En contraste, agrega Latinbarómetro, que “las alternancias en el poder ocurridas luego de décadas de hegemonía de un partido, tal como los casos de México y Paraguay, [no] han tenido una evolución esperada”.
Entre los 18 países analizados, México arroja los peores en materia de democracia. Los datos pueden verse en el cuadro anexo.
Los cuatro países con los niveles más altos de apoyo a la democracia y con mejor calidad en los procesos electorales, con más de la mitad de la población, son los “populistas”: Venezuela, Uruguay, Argentina, Bolivia y Ecuador.
En promedio latinoamericano, sólo el 37 por ciento de los encuestados se siente satisfecho con la democracia, es decir, con sus resultados. En el caso de las elecciones, el 47 por ciento considera que éstas son limpias.
En ambos casos, México registra un 19 por ciento y 26 por ciento. Son los peores porcentajes del subcontinente.
Esa desconfianza ha provocado que la participación de los mexicanos en las elecciones se ubique por debajo del promedio regional y de la mayoría de los países latinoamericanos.
Mientras que entre 2002 y 2015 se ha elevado la aprobación presidencial de 35 por ciento a 47 por ciento, en México avanza en sentido contrario: cayó de 47 por ciento a 35 por ciento.
La historia se repite con el Congreso. En promedio, apenas el 23 por ciento de los latinoamericanos se sienten representados por éste. En México el 17 por ciento.
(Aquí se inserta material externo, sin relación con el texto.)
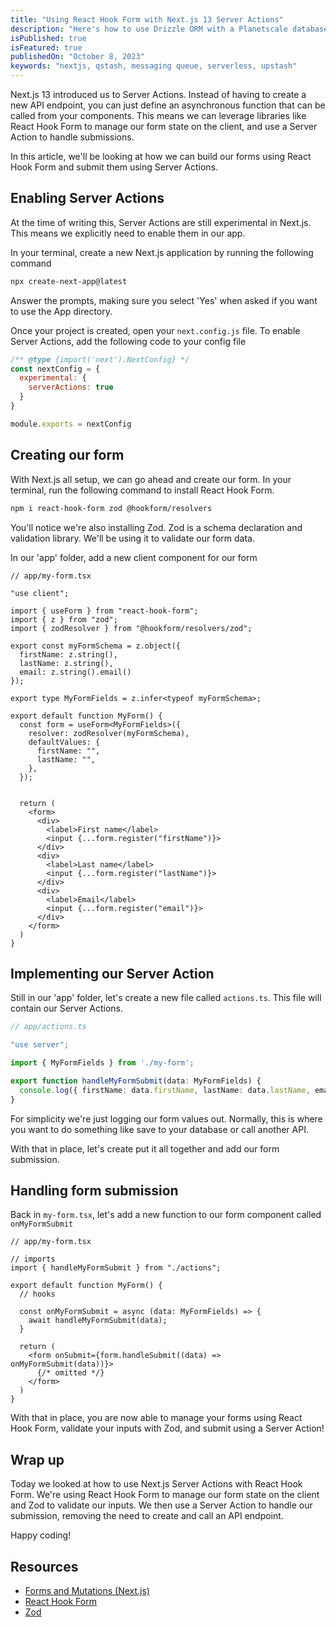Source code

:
 ```yaml
---
title: "Using React Hook Form with Next.js 13 Server Actions"
description: "Here's how to use Drizzle ORM with a Planetscale database"
isPublished: true
isFeatured: true
publishedOn: "October 8, 2023"
keywords: "nextjs, qstash, messaging queue, serverless, upstash"
---
```


Next.js 13 introduced us to Server Actions. Instead of having to create a new API endpoint, you can just define an asynchronous function that can be called from your components. This means we can leverage libraries like React Hook Form to manage our form state on the client, and use a Server Action to handle submissions.

In this article, we'll be looking at how we can build our forms using React Hook Form and submit them using Server Actions.

## Enabling Server Actions

At the time of writing this, Server Actions are still experimental in Next.js. This means we explicitly need to enable them in our app.

In your terminal, create a new Next.js application by running the following command

```bash
npx create-next-app@latest
```

Answer the prompts, making sure you select 'Yes' when asked if you want to use the App directory.

Once your project is created, open your `next.config.js` file. To enable Server Actions, add the following code to your config file

```js
/** @type {import('next').NextConfig} */
const nextConfig = {
  experimental: {
    serverActions: true
  }
}

module.exports = nextConfig
```

## Creating our form

With Next.js all setup, we can go ahead and create our form. In your terminal, run the following command to install React Hook Form.

```bash
npm i react-hook-form zod @hookform/resolvers
```

You'll notice we're also installing Zod. Zod is a schema declaration and validation library. We'll be using it to validate our form data.

In our 'app' folder, add a new client component for our form

```tsx
// app/my-form.tsx

"use client";

import { useForm } from "react-hook-form";
import { z } from "zod";
import { zodResolver } from "@hookform/resolvers/zod";

export const myFormSchema = z.object({
  firstName: z.string(),
  lastName: z.string(),
  email: z.string().email()
});

export type MyFormFields = z.infer<typeof myFormSchema>;

export default function MyForm() {
  const form = useForm<MyFormFields>({
    resolver: zodResolver(myFormSchema),
    defaultValues: {
      firstName: "",
      lastName: "",
    },
  });


  return (
    <form>
      <div>
        <label>First name</label>
        <input {...form.register("firstName")}>
      </div>
      <div>
        <label>Last name</label>
        <input {...form.register("lastName")}>
      </div>
      <div>      
        <label>Email</label>
        <input {...form.register("email")}>
      </div>
    </form>
  )
}
```

## Implementing our Server Action

Still in our 'app' folder, let's create a new file called `actions.ts`. This file will contain our Server Actions.

```ts
// app/actions.ts

"use server";

import { MyFormFields } from './my-form';

export function handleMyFormSubmit(data: MyFormFields) {
  console.log({ firstName: data.firstName, lastName: data.lastName, email: data.email });
}
```

For simplicity we're just logging our form values out. Normally, this is where you want to do something like save to your database or call another API.

With that in place, let's create put it all together and add our form submission.

## Handling form submission

Back in `my-form.tsx`, let's add a new function to our form component called `onMyFormSubmit`

```tsx
// app/my-form.tsx

// imports
import { handleMyFormSubmit } from "./actions";

export default function MyForm() {
  // hooks

  const onMyFormSubmit = async (data: MyFormFields) => {
    await handleMyFormSubmit(data);
  }

  return (
    <form onSubmit={form.handleSubmit((data) => onMyFormSubmit(data))}>
      {/* omitted */}
    </form>
  )
}
```

With that in place, you are now able to manage your forms using React Hook Form, validate your inputs with Zod, and submit using a Server Action!

## Wrap up

Today we looked at how to use Next.js Server Actions with React Hook Form. We're using React Hook Form to manage our form state on the client and Zod to validate our inputs. We then use a Server Action to handle our submission, removing the need to create and call an API endpoint.

Happy coding!

## Resources

- [Forms and Mutations (Next.js)](https://nextjs.org/docs/app/building-your-application/data-fetching/forms-and-mutations)
- [React Hook Form](https://react-hook-form.com/)
- [Zod](https://zod.dev/?id=introduction)
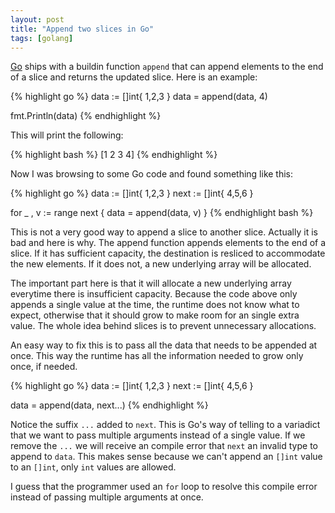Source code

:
 ```yaml
---
layout: post
title: "Append two slices in Go"
tags: [golang]
---
```


[Go]("http://golang.org") ships with a buildin function `append` that can append
elements to the end of a slice and returns the updated slice. Here is an example:

{% highlight go %}
data := []int{ 1,2,3 }
data = append(data, 4)

fmt.Println(data)
{% endhighlight %}

This will print the following:

{% highlight bash %}
[1 2 3 4]
{% endhighlight %}

Now I was browsing to some Go code and found something like this:

{% highlight go %}
data := []int{ 1,2,3 }
next := []int{ 4,5,6 }

for _ , v := range next {
    data = append(data, v)
}
{% endhighlight bash %}

This is not a very good way to append a slice to another slice. Actually
it is bad and here is why. The append function appends elements to
the end of a slice. If it has sufficient capacity, the destination is resliced
to accommodate the new elements. If it does not, a new underlying array will be allocated.

The important part here is that it will allocate a new underlying array everytime
there is insufficient capacity. Because the code above only appends a single
value at the time, the runtime does not know what to expect, otherwise that it
should grow to make room for an single extra value. The whole idea behind slices
is to prevent unnecessary allocations.

An easy way to fix this is to pass all the data that needs to be appended at once.
This way the runtime has all the information needed to grow only once, if needed.

{% highlight go %}
data := []int{ 1,2,3 }
next := []int{ 4,5,6 }

data = append(data, next...)
{% endhighlight %}

Notice the suffix `...` added to `next`. This is Go's way of telling to a variadict
that we want to pass multiple arguments instead of a single value.
If we remove the `...` we will receive an compile error that `next` an invalid
type to append to `data`. This makes sense because we can't append an `[]int` value
to an `[]int`, only `int` values are allowed.

I guess that the programmer used an `for` loop to resolve this compile error instead
of passing multiple arguments at once.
Los partidos políticos no quedan mejor parados.
En promedio, el 40 por ciento de los ciudadanos de la región se sientan cercanos a algún partido político, aunque el porcentaje cayó de un máximo de 45 por ciento a 37 por ciento en 2013.
En México el 32 por ciento guarda alguna identificación partidaria. En Uruguay, el 72 por ciento, la tasa más alta.
La legitimidad nacional está por el suelo.
En 2015, el 28 por ciento pensaba que se gobierna para el bien de todo el pueblo. En México únicamente el 21 por ciento.
La repulsa ha sido ganada a pulso.
El 64 por ciento piensa que los gobiernos no son transparentes en sus funciones, en América Latina; el 74 por ciento en México. En cada caso, el 21 por ciento y el 28 por ciento señalan el problema de la corrupción. Regionalmente, el 33 por ciento supone que se han logrado algunos avances oficiales logrados en su erradicación; en México el dato es de 19 por ciento.
Del lado de la justicia distributiva, en promedio, en 2013 el 25 por ciento creía que la distribución de la riqueza era más justa; en 2015 sólo lo pensaban el 22 por ciento. En México pasó de 19 por ciento a 17 por ciento.
Según los resultados de Latinbarómetro, México es tierra de desconfianza en el sistema político, los gobernantes, el Congreso, los partidos políticos, el Poder Judicial.
Qué otra cosa podría esperarse con la debilidad de las garantías sociales, la pobreza en las libertades cívicas y políticas, la falta de transparencia, la corrupción, los viciados procesos electorales, una justicia a modo y los resultados económicos y sociales.